Suleyman Soylu made the remark about youngsters who are demonstrating against a government loyalist being appointed as rector of Istanbul’s prestigious Bogazici University.
Opponents say Professor Melih Bulu has been given the top job as part of growing attempts by President Recep Tayyip Erdoğan to exert control on higher education in the country.
Now, after some 159 demonstrators were arrested on Monday on what they say were trumped-up charges of inciting hatred and insulting religious values, Mr Soylu took to social media to say the government would not tolerate “"LGBT perverts who attempted to occupy the rector's office".
The outburst on Tuesday led Twitter to place the missive behind a warning that the post violated its rules about "hateful conduct".
The social media giant said it had decided to allow the tweet to remain, albeit behind the wall, on the grounds that it was in the public's interest to have access to a post by the elected politician.
It all follows months of protests at Prof Bulu’s appointment to what is one of Turkey’s most prestigious academic posts.
Traditionally, the university’s academics elect the powerful rector within their own ranks. But by naming his own appointee Mr Erdogan has, protestors say, is seeking to further stretch his control of the country’s social and cultural life.
The new flashpoint was sparked on Friday when protesters hung an artwork opposite the new rector's office depicting the Kaaba – one of Islam’s most sacred sites – draped in a rainbow flag.
Police responded by arresting dozens of demonstrators both outside the university and in the capital Ankara, while Mr Erdoğan himself labelled his student opponents “LGBT youth” during a dismissive speech on Monday.

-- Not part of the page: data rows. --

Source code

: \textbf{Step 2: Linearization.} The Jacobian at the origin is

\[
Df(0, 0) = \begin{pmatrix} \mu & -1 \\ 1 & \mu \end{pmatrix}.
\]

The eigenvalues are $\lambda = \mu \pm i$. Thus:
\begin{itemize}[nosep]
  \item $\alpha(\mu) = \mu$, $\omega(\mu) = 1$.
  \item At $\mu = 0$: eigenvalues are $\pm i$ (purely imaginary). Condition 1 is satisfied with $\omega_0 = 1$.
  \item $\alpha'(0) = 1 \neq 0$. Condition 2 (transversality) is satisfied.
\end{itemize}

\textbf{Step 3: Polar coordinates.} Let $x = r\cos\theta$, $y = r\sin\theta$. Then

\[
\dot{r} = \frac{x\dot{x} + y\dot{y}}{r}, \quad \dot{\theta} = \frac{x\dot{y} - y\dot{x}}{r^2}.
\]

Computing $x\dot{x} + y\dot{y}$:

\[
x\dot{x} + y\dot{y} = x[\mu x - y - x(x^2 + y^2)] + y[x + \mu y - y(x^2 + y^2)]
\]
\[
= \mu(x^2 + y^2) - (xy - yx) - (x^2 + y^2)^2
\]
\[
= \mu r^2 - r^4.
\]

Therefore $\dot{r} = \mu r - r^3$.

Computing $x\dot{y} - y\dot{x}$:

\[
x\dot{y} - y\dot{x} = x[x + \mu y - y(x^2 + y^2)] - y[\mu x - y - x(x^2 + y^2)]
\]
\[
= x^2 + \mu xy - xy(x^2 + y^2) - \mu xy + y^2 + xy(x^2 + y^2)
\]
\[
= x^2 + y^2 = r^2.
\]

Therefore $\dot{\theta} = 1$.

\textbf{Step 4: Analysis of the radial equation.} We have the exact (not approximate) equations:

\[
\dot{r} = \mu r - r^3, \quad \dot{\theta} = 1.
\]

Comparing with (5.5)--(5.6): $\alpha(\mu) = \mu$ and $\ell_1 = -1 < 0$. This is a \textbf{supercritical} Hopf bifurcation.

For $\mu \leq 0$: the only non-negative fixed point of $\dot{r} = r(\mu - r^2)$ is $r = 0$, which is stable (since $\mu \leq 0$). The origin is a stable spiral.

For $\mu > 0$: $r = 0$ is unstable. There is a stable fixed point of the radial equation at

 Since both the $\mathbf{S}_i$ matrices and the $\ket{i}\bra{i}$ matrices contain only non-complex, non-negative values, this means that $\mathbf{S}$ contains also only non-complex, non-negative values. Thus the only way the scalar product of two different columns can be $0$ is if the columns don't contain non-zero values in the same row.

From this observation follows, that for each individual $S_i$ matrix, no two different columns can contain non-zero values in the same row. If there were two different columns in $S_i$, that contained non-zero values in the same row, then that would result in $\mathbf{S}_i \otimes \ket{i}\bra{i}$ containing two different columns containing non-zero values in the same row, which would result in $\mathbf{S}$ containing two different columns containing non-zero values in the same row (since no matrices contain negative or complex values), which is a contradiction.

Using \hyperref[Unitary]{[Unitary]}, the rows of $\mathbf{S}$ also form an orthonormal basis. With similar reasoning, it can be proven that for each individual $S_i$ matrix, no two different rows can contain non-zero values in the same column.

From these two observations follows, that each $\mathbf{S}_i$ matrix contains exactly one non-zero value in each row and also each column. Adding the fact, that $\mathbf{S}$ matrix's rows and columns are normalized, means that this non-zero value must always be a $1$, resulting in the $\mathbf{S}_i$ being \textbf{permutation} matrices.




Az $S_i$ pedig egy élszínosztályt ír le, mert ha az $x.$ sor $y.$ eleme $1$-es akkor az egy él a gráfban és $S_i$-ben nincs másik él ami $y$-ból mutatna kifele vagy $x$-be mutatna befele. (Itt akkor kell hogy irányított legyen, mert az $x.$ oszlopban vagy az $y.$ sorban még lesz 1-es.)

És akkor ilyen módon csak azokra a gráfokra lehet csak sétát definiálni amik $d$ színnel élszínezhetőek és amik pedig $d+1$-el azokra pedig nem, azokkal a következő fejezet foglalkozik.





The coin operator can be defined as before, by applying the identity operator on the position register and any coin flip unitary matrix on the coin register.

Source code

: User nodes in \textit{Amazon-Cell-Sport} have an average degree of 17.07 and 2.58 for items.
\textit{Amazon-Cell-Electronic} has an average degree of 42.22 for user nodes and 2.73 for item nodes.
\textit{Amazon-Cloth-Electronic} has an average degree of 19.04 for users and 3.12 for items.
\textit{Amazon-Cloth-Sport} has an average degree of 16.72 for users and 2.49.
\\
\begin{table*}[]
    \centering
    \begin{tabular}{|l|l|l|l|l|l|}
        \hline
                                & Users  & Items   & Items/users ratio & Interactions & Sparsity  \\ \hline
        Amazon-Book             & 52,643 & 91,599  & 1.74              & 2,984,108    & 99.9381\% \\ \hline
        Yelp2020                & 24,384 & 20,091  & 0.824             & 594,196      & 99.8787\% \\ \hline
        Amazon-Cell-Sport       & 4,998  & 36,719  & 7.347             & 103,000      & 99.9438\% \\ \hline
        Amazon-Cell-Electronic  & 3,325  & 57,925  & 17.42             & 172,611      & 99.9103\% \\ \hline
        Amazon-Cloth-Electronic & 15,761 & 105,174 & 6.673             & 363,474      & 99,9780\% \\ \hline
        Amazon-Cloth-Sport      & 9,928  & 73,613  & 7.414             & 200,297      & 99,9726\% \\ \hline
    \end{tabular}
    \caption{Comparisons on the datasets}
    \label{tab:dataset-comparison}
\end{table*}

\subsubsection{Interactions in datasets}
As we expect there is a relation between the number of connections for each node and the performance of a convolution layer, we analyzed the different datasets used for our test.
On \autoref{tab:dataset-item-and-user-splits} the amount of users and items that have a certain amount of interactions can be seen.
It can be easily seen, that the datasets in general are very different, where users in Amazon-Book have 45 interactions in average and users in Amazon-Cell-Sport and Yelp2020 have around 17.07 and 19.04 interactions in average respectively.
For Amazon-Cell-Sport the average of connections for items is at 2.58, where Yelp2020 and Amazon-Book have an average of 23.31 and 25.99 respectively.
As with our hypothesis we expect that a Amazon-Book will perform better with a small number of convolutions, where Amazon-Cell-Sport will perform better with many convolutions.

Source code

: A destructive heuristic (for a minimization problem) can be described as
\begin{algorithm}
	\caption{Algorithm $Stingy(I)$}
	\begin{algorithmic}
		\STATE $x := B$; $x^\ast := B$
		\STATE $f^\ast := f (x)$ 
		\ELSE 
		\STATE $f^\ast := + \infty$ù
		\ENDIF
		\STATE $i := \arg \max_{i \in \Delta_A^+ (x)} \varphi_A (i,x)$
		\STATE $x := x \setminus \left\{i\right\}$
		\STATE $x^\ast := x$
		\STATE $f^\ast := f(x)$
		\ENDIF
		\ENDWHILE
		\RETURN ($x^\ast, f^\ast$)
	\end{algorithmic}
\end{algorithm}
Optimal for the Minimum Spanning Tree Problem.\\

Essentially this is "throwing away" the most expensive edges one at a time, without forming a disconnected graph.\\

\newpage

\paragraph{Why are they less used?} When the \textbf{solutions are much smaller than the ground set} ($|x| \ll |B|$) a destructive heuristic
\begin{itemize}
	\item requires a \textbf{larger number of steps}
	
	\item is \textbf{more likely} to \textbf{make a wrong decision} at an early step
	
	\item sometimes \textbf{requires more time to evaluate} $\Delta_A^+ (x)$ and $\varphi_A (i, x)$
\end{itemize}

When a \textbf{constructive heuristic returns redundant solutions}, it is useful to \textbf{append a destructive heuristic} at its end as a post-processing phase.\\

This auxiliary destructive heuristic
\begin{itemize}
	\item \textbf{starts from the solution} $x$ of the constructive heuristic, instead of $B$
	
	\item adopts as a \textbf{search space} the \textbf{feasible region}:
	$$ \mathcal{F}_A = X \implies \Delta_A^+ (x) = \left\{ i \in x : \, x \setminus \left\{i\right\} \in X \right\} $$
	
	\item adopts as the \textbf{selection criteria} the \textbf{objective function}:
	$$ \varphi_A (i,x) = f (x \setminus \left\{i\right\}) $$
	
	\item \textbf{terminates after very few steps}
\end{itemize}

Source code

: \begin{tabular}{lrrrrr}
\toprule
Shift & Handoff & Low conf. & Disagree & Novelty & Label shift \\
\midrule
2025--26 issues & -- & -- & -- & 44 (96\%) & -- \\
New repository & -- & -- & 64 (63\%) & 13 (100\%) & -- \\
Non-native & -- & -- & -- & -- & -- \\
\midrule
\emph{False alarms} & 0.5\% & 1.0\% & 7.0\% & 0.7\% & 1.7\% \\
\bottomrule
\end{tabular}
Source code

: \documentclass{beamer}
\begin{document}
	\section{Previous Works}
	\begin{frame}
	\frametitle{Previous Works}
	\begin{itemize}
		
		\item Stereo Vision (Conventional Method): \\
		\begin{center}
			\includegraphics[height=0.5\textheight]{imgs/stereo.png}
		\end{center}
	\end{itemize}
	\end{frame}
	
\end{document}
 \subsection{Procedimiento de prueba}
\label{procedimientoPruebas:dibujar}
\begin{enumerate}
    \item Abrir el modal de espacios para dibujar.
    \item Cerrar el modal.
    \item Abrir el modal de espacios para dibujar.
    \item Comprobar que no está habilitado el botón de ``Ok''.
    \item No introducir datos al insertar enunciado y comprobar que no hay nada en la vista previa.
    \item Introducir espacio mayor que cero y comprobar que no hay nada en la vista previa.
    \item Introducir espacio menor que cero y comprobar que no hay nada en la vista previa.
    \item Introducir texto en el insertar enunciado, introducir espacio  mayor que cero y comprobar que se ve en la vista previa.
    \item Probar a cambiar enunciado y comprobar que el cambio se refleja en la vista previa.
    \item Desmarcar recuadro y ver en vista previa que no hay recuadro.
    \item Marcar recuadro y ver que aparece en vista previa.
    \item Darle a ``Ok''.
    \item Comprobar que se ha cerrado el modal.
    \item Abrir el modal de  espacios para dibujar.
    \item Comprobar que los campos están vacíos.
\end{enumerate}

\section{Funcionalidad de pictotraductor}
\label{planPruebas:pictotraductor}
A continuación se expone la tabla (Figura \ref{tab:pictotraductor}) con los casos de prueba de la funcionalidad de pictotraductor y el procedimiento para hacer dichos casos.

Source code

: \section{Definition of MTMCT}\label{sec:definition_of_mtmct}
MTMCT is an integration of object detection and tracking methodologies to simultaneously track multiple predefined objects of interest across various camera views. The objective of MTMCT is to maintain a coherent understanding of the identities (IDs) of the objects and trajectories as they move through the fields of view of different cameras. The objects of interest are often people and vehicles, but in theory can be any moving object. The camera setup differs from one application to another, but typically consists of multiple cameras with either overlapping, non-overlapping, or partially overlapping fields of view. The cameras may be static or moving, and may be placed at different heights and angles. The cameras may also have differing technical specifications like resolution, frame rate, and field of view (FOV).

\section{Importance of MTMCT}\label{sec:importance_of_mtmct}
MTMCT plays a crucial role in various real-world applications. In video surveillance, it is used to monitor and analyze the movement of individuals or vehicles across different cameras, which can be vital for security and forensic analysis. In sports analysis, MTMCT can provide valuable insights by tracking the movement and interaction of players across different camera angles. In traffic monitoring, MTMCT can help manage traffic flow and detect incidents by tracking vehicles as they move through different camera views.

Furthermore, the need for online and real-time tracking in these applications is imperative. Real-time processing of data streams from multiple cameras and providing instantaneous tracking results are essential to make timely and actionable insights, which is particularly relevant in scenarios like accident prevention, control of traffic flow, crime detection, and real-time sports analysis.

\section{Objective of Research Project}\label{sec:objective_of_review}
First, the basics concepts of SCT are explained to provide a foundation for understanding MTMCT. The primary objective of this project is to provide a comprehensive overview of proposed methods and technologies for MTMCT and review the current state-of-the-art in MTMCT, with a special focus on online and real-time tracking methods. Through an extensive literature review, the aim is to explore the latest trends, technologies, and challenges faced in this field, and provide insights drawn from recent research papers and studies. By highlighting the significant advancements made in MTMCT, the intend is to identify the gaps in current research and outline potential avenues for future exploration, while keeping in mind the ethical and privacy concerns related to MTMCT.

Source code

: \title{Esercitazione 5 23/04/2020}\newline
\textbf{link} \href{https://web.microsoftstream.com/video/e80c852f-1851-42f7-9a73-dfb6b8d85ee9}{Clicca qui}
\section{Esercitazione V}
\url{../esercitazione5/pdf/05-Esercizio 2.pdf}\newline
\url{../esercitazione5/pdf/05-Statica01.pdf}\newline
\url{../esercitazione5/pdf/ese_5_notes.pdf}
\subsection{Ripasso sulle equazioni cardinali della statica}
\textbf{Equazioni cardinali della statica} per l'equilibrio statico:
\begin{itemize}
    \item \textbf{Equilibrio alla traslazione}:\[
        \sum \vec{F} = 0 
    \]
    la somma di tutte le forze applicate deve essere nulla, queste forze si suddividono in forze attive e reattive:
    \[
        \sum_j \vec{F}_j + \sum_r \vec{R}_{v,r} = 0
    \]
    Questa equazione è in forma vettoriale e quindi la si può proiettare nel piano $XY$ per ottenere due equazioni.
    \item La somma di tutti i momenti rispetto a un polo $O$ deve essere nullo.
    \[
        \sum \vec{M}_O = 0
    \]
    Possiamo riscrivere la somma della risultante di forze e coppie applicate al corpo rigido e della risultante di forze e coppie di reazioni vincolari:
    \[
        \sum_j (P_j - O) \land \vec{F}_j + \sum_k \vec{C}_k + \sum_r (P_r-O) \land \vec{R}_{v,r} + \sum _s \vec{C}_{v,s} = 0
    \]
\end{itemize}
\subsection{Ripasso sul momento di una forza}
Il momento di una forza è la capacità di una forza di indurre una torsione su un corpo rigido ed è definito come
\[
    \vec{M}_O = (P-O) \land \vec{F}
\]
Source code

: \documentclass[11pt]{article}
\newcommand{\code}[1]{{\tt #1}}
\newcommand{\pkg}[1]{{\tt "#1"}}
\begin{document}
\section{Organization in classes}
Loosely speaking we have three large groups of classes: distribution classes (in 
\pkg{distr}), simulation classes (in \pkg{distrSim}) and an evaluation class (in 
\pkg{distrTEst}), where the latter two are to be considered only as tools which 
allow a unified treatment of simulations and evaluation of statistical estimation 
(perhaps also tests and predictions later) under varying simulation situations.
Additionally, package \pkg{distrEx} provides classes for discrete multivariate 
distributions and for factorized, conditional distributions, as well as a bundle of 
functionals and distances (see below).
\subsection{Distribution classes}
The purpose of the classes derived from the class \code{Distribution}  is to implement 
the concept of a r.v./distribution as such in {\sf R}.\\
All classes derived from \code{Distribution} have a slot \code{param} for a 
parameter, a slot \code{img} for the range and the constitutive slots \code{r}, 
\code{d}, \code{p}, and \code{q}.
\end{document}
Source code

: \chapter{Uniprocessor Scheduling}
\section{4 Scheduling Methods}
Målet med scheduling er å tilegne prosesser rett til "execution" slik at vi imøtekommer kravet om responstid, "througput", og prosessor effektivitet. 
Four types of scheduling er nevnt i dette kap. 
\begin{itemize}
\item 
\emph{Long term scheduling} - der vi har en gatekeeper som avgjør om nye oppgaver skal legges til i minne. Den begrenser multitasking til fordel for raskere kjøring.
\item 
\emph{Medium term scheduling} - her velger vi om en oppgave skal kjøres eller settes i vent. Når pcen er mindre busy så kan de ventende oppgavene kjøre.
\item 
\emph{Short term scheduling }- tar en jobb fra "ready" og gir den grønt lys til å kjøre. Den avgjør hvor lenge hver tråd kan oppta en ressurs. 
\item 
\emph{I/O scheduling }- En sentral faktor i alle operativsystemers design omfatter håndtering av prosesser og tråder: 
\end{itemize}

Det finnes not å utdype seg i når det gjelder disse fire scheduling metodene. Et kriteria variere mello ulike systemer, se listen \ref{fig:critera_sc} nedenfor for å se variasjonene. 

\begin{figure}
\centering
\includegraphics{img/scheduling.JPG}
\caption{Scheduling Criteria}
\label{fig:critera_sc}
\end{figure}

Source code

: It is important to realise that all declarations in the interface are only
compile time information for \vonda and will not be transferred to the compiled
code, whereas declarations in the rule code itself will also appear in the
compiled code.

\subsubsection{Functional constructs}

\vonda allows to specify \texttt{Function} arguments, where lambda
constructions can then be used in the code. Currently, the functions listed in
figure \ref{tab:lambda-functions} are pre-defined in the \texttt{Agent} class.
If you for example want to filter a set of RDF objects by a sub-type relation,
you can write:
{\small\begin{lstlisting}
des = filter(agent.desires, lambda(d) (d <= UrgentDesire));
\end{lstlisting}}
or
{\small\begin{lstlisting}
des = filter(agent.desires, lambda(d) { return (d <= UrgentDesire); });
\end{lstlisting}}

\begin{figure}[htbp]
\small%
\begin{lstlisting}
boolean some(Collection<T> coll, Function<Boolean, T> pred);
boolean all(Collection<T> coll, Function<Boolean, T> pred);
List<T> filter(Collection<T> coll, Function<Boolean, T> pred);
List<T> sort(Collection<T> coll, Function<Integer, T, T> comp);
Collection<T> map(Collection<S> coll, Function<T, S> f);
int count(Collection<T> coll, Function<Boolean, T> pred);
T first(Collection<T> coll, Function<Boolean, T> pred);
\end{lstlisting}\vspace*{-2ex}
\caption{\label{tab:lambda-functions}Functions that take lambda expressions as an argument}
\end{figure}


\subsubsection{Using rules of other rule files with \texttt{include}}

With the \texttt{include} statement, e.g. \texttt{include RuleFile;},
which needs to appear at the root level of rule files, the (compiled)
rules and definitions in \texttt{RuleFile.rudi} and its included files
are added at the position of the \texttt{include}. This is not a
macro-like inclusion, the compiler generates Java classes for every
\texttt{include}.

"We will carry our young people to the future, not as the LGBT youth, but as the youth that existed in our nation's glorious past,” he said in a video message broadcast to members of his AK Party.
Homosexuality is legal in Turkey but rights have been eroded under the country’s current ultra-conservative current government.
In a speech in July last year, Mr Erdogan accused LGBT activists in the country of undermining "our national and spiritual values" and "poisoning" young people.